Does DataParallel applies own attribute changes to replicas?

FruitVinegar · June 1, 2020, 1:50pm

Hello.
I have a question about DataParallel.

Assume I have a model, which have its own attribute ‘mode’. The model’s forward flow can be changed by setting this ‘mode’.
For example:

class myModel(nn.Module):
    def __init__(self, mode='A'):
        # do essential initialization...
        self.mode = mode
        self.selectible_layers = nn.ModuleDict(
            {'A': moduleA(), 'B': moduleB(), ...}
        )

    def forward(self, x):
         # forwarding...
         x = self.selectible_layers[self.mode](x)
         # forwarding...
         return x

When I parallelize this model into multiple GPUs, then I would access this ‘mode’ attribute by using model.module because nn.DataParallel don’t know about ‘mode’.

Then,

model = myModel(mode='A') # initialize with mode 'A'
model = nn.DataParallel(model, device_ids = [0, 1, 2, 3]) # distributed into multiple GPUs

for mode in ['A', 'B', 'C', 'D']:
    model.module.mode = mode # change mode
    
    # (?)

In (?) on above code, does nn.DataParallel guarantee that all model replicas in multiple GPUs have same ‘mode’ when changing it?
I worried about that the ‘mode’ in replicas still have mode ‘A’, while original model(on host GPU; maybe 0)'s ‘mode’ changes.

+)
I tried myself but I don’t know how to access each replica in multiple GPUs. How to access them?

mrshenli · June 2, 2020, 2:39am

The following method is called by DataParallel to create replicas. So the attributes in __dict__ should be replicated as well. But as the flow is “DataParallel forward” → “replicate models” → “app model forward”, you need to make sure that the mode is set properly before calling DataParallel forward.

github.com

pytorch/pytorch/blob/3001facd7a3942efc7c7e8a42b720b9c884387b3/torch/nn/modules/module.py#L1210-L1219


      
          def _replicate_for_data_parallel(self):
              replica = self.__new__(type(self))
              replica.__dict__ = self.__dict__.copy()
          
              # replicas do not have parameters themselves, the replicas reference the original
              # module.
              replica._parameters = OrderedDict()
              replica._buffers = replica._buffers.copy()
              replica._modules = replica._modules.copy()
              replica._is_replica = True

I tried myself but I don’t know how to access each replica in multiple GPUs. How to access them?

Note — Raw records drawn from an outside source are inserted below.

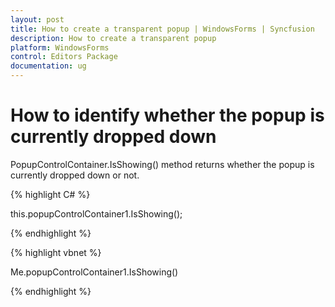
 ```yaml
---
layout: post
title: How to create a transparent popup | WindowsForms | Syncfusion
description: How to create a transparent popup
platform: WindowsForms
control: Editors Package
documentation: ug
---
```




# How to identify whether the popup is currently dropped down

PopupControlContainer.IsShowing() method returns whether the popup is currently dropped down or not.


{% highlight C# %}



this.popupControlContainer1.IsShowing();

{% endhighlight %}



{% highlight vbnet %}




Me.popupControlContainer1.IsShowing()

{% endhighlight %}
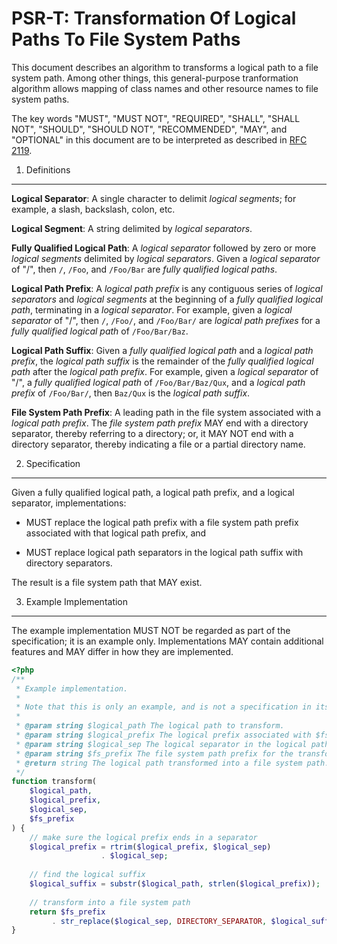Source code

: PSR-T: Transformation Of Logical Paths To File System Paths
===========================================================

This document describes an algorithm to transforms a logical path to a file
system path. Among other things, this general-purpose tranformation algorithm
allows mapping of class names and other resource names to file system paths.

The key words "MUST", "MUST NOT", "REQUIRED", "SHALL", "SHALL NOT", "SHOULD",
"SHOULD NOT", "RECOMMENDED", "MAY", and "OPTIONAL" in this document are to be
interpreted as described in [RFC 2119](http://tools.ietf.org/html/rfc2119).


1. Definitions
--------------

**Logical Separator**: A single character to delimit _logical segments_; for
example, a slash, backslash, colon, etc.

**Logical Segment**: A string delimited by _logical separators_.

**Fully Qualified Logical Path**: A _logical separator_ followed by zero or
more _logical segments_ delimited by _logical separators_. Given a _logical
separator_ of "/", then `/`, `/Foo`, and `/Foo/Bar` are _fully
qualified logical paths_.

**Logical Path Prefix**: A _logical path prefix_ is any contiguous series of
_logical separators_ and _logical segments_ at the beginning of a
_fully qualified logical path_, terminating in a _logical separator_. For
example, given a _logical separator_ of "/", then `/`, `/Foo/`, and `/Foo/Bar/`
are _logical path prefixes_ for a _fully qualified logical path_ of
`/Foo/Bar/Baz`.

**Logical Path Suffix**: Given a _fully qualified logical path_ and a
_logical path prefix_, the _logical path suffix_ is the remainder of the
_fully qualified logical path_ after the _logical path prefix_. For example,
given a _logical separator_ of "/", a _fully qualified logical path_ of
`/Foo/Bar/Baz/Qux`, and a _logical path prefix_ of `/Foo/Bar/`, then `Baz/Qux`
is the _logical path suffix_.

**File System Path Prefix**: A leading path in the file system associated with
a _logical path prefix_. The _file system path prefix_ MAY end with a directory
separator, thereby referring to a directory; or, it MAY NOT end with a
directory separator, thereby indicating a file or a partial directory name.


2. Specification
----------------

Given a fully qualified logical path, a logical path prefix, and a logical
separator, implementations:

- MUST replace the logical path prefix with a file system path prefix
  associated with that logical path prefix, and

- MUST replace logical path separators in the logical path suffix with
  directory separators.

The result is a file system path that MAY exist.


3. Example Implementation
-------------------------

The example implementation MUST NOT be regarded as part of the specification;
it is an example only. Implementations MAY contain additional features and MAY
differ in how they are implemented.

```php
<?php
/**
 * Example implementation.
 * 
 * Note that this is only an example, and is not a specification in itself.
 * 
 * @param string $logical_path The logical path to transform.
 * @param string $logical_prefix The logical prefix associated with $fs_prefix.
 * @param string $logical_sep The logical separator in the logical path.
 * @param string $fs_prefix The file system path prefix for the transformation.
 * @return string The logical path transformed into a file system path.
 */
function transform(
    $logical_path,
    $logical_prefix,
    $logical_sep,
    $fs_prefix
) {
    // make sure the logical prefix ends in a separator
    $logical_prefix = rtrim($logical_prefix, $logical_sep)
                    . $logical_sep;
    
    // find the logical suffix 
    $logical_suffix = substr($logical_path, strlen($logical_prefix));
    
    // transform into a file system path
    return $fs_prefix
         . str_replace($logical_sep, DIRECTORY_SEPARATOR, $logical_suffix);
}
```
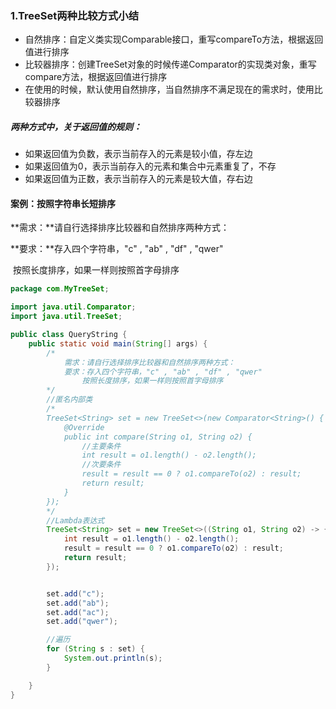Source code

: ### 1.TreeSet两种比较方式小结

- 自然排序：自定义类实现Comparable接口，重写compareTo方法，根据返回值进行排序
- 比较器排序：创建TreeSet对象的时候传递Comparator的实现类对象，重写compare方法，根据返回值进行排序
- 在使用的时候，默认使用自然排序，当自然排序不满足现在的需求时，使用比较器排序

##### 两种方式中，关于返回值的规则：

- 如果返回值为负数，表示当前存入的元素是较小值，存左边
- 如果返回值为0，表示当前存入的元素和集合中元素重复了，不存
- 如果返回值为正数，表示当前存入的元素是较大值，存右边

#### 案例：按照字符串长短排序

**需求：**请自行选择排序比较器和自然排序两种方式：

**要求：**存入四个字符串，"c" , "ab" , "df" , "qwer"

​		按照长度排序，如果一样则按照首字母排序

```java
package com.MyTreeSet;

import java.util.Comparator;
import java.util.TreeSet;

public class QueryString {
    public static void main(String[] args) {
        /*
            需求：请自行选择排序比较器和自然排序两种方式：
            要求：存入四个字符串，"c" , "ab" , "df" , "qwer"
		        按照长度排序，如果一样则按照首字母排序
        */
        //匿名内部类
        /*
        TreeSet<String> set = new TreeSet<>(new Comparator<String>() {
            @Override
            public int compare(String o1, String o2) {
                //主要条件
                int result = o1.length() - o2.length();
                //次要条件
                result = result == 0 ? o1.compareTo(o2) : result;
                return result;
            }
        });
        */
        //Lambda表达式
        TreeSet<String> set = new TreeSet<>((String o1, String o2) -> {
            int result = o1.length() - o2.length();
            result = result == 0 ? o1.compareTo(o2) : result;
            return result;
        });


        set.add("c");
        set.add("ab");
        set.add("ac");
        set.add("qwer");

        //遍历
        for (String s : set) {
            System.out.println(s);
        }

    }
}

```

The replicas are created in every forward pass of DataParallel module. To access them and check, you can modify your model’s forward function and print out the mode value.

github.com

pytorch/pytorch/blob/3001facd7a3942efc7c7e8a42b720b9c884387b3/torch/nn/parallel/data_parallel.py#L154-L156


      
          replicas = self.replicate(self.module, self.device_ids[:len(inputs)])
          outputs = self.parallel_apply(replicas, inputs, kwargs)
          return self.gather(outputs, self.output_device)

cruzas2 · November 4, 2022, 3:34pm

Hello there!

Is it also possible to access the replicas directly somehow?
E.g., accessing the model.parameters() of each replica?